Une pénombre froide s'abattit sur le salon. Maurice ouvrit la fenêtre. Le boulevard sortait de l'engourdissement de la nuit. Quelques voitures de livraison passèrent ; le pas d'un ouvrier éveilla des échos assoupis.
Le jeune homme respira voluptueusement et referma la fenêtre. Cette nuit de veille l'avait détraqué. Il but l'infusion de verveine que lui apportait Sainte-Thérèse, fit la grimace et attendit que l'ordre régnât dans son estomac. Pour oublier son malaise, il se mit à évaluer les bibelots précieux que son oncle avait accumulés. Barbara ne se trompait pas en affirmant qu'il pourrait faire du fric avec les collections. Le mois prochain, il s'achèterait une automobile…
* * *
Un bain, un habillage soigné et un œuf au jambon le menèrent à huit heures.
Il dit alors à la vieille bonne qu'il allait signaler la disparition de son oncle au commissariat du quartier. En descendant l'escalier, il sifflota.
— Vous avez l'air bien joyeux, ce matin, monsieur Maurice, lui dit le portier.

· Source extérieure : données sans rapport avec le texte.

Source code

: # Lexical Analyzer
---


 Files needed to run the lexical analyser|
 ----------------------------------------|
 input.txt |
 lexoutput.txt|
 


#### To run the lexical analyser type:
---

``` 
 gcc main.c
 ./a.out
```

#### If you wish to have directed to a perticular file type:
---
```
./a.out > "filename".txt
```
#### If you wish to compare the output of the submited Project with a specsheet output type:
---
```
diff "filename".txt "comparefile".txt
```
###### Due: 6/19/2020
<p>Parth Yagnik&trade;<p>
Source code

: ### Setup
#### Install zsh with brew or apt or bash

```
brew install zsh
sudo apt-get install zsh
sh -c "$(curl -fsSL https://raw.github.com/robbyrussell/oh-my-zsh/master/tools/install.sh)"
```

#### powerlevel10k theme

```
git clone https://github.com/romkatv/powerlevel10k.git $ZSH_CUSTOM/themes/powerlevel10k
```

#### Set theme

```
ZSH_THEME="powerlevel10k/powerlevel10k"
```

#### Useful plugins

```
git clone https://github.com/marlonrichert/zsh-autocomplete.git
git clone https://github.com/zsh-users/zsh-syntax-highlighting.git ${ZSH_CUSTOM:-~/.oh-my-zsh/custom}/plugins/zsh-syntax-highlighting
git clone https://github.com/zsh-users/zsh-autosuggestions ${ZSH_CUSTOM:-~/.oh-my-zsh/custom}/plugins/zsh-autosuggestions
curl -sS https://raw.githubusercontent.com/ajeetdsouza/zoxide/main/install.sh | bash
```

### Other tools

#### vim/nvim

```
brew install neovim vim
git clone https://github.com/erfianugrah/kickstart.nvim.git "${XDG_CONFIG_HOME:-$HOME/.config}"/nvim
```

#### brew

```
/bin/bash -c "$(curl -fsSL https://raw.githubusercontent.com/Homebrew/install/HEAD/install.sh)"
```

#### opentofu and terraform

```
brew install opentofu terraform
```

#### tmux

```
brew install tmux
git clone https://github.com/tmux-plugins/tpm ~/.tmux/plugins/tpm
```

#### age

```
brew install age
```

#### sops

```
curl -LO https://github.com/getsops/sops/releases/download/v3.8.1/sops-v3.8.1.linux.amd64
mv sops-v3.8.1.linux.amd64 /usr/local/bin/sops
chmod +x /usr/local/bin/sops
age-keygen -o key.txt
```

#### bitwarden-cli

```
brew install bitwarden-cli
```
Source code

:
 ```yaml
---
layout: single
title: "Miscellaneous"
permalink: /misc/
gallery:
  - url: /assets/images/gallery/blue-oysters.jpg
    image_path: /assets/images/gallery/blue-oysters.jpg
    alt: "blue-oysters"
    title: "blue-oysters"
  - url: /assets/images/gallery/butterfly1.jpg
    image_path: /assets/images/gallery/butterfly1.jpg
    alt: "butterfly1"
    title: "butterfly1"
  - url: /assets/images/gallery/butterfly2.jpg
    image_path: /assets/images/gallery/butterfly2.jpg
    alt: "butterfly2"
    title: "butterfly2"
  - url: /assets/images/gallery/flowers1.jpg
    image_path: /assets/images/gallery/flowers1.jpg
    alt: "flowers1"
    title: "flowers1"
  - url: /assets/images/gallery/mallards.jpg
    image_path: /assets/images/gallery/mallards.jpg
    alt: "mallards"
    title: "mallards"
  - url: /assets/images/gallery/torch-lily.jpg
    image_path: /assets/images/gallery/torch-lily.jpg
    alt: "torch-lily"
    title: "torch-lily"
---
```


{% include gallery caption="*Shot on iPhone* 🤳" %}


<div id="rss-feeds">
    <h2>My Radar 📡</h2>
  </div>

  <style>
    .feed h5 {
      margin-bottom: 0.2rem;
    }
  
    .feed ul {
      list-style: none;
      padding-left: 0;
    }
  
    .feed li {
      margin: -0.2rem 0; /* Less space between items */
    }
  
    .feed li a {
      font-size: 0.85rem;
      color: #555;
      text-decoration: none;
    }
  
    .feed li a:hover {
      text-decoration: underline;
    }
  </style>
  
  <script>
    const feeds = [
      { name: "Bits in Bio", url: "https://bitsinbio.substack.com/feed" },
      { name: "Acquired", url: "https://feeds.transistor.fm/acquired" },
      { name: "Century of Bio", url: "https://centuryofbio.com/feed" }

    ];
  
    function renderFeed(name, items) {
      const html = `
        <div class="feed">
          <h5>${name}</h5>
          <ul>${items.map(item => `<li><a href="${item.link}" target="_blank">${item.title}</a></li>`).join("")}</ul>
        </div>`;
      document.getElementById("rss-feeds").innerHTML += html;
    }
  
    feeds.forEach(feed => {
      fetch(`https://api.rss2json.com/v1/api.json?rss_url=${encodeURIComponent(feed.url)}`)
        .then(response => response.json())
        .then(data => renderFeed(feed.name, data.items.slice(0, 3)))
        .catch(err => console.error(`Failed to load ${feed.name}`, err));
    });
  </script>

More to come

Maurice se mordit les lèvres et prit une mine éplorée.
— Joyeux ! Parlez-m'en…
Il fit part de sa prétendue mortelle inquiétude au concierge. Le brave homme, un mutilé de 14–18, qui n'avait pas connu d'aventures depuis celle de Verdun, se réjouit intérieurement de l'événement. Il prononça des paroles de réconfort d'une manière distraite, son imagination étant en train de caser sa photo sur quatre colonnes en première page du Parisien libéré. Dès que le jeune homme eut disparu, il mit au point une méthode rationnelle de diffusion pour cette importante nouvelle. Il commença à la semer de chaque côté de l'immeuble : chez le crémier et la marchande de parapluies ; puis il vint prendre la faction au bas de l'escalier pour l'apprendre aux locataires matinaux. A dix heures, il prospecta les étages. Il redescendait des chambres de bonne au moment où Maurice revenait du commissariat et faillit l'arrêter pour lui apprendre que le colonel n'était pas rentré de la nuit et que, comme il s'agissait d'un vieux cochon, il était permis de penser qu'il avait été victime d'une femme de mauvaise vie.